**Dataset entries**
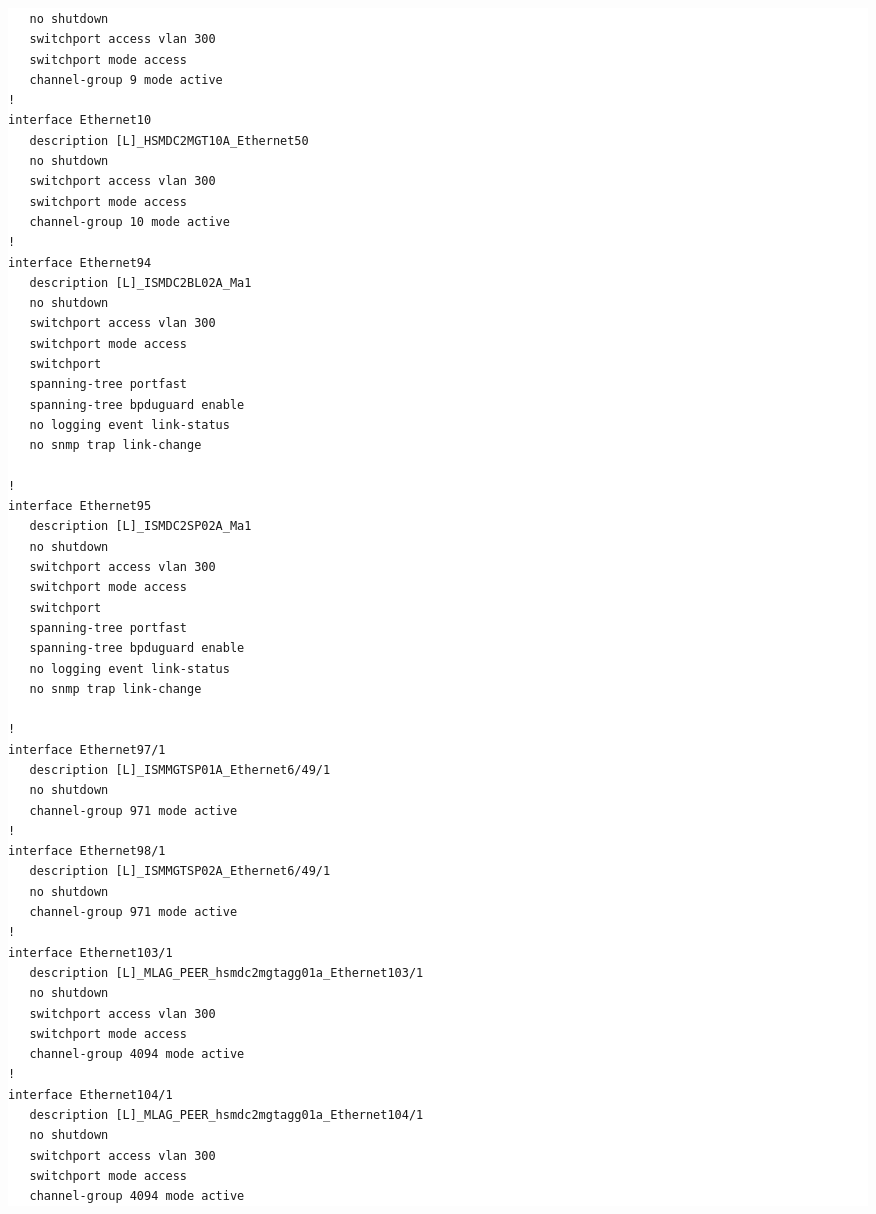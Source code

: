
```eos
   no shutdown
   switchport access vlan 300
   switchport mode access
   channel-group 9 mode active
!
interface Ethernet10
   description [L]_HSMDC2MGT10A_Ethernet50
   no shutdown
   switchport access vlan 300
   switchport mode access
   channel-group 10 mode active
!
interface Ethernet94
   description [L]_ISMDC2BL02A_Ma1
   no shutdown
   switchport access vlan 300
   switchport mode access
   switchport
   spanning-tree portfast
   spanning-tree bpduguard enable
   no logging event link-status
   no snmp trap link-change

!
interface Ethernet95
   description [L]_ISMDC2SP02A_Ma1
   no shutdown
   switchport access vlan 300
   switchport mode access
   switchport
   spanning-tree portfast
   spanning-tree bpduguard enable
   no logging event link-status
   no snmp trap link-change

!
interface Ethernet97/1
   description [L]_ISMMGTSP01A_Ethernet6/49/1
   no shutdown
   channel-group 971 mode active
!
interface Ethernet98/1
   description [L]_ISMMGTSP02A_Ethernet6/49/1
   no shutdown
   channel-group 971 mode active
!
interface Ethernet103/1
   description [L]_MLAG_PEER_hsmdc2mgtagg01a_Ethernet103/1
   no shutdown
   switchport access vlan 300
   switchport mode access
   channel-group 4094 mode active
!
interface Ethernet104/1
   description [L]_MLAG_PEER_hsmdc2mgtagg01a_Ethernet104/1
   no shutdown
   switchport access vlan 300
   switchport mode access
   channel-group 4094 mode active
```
...
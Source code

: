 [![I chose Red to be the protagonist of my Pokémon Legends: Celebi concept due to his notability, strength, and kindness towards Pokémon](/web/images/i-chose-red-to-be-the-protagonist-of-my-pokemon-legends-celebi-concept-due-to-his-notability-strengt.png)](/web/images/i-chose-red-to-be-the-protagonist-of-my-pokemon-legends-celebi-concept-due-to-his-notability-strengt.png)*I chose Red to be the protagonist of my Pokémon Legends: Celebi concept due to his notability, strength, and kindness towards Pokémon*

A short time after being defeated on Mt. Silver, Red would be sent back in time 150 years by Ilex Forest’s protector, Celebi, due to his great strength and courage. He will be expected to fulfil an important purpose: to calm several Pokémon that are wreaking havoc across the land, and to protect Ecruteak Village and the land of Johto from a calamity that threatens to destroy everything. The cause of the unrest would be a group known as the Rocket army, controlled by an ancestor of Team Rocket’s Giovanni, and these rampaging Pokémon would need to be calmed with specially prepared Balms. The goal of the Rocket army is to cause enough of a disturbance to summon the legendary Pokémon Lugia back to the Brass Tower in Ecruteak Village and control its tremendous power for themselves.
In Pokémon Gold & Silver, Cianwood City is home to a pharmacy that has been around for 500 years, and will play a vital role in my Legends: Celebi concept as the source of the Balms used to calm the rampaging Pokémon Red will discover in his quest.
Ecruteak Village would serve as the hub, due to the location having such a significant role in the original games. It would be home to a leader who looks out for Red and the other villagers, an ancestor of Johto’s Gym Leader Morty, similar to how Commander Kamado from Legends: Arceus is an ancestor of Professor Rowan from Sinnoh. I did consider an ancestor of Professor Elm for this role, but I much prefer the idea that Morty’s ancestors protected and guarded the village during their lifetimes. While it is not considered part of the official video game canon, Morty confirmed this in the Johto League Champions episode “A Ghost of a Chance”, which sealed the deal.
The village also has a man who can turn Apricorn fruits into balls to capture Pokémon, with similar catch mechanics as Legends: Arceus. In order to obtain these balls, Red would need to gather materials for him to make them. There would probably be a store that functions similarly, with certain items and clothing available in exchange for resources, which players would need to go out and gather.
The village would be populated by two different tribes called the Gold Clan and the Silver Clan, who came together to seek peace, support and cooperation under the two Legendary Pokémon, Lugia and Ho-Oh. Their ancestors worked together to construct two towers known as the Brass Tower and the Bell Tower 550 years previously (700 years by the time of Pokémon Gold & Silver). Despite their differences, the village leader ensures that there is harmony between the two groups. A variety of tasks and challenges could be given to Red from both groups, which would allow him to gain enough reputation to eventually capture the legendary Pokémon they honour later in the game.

**Exercise**
Which lines hold the word "interface"? Copy each of them from the records.

**Expected answer**
interface Ethernet10
interface Ethernet94
interface Ethernet95
interface Ethernet97/1
interface Ethernet98/1
interface Ethernet103/1
interface Ethernet104/1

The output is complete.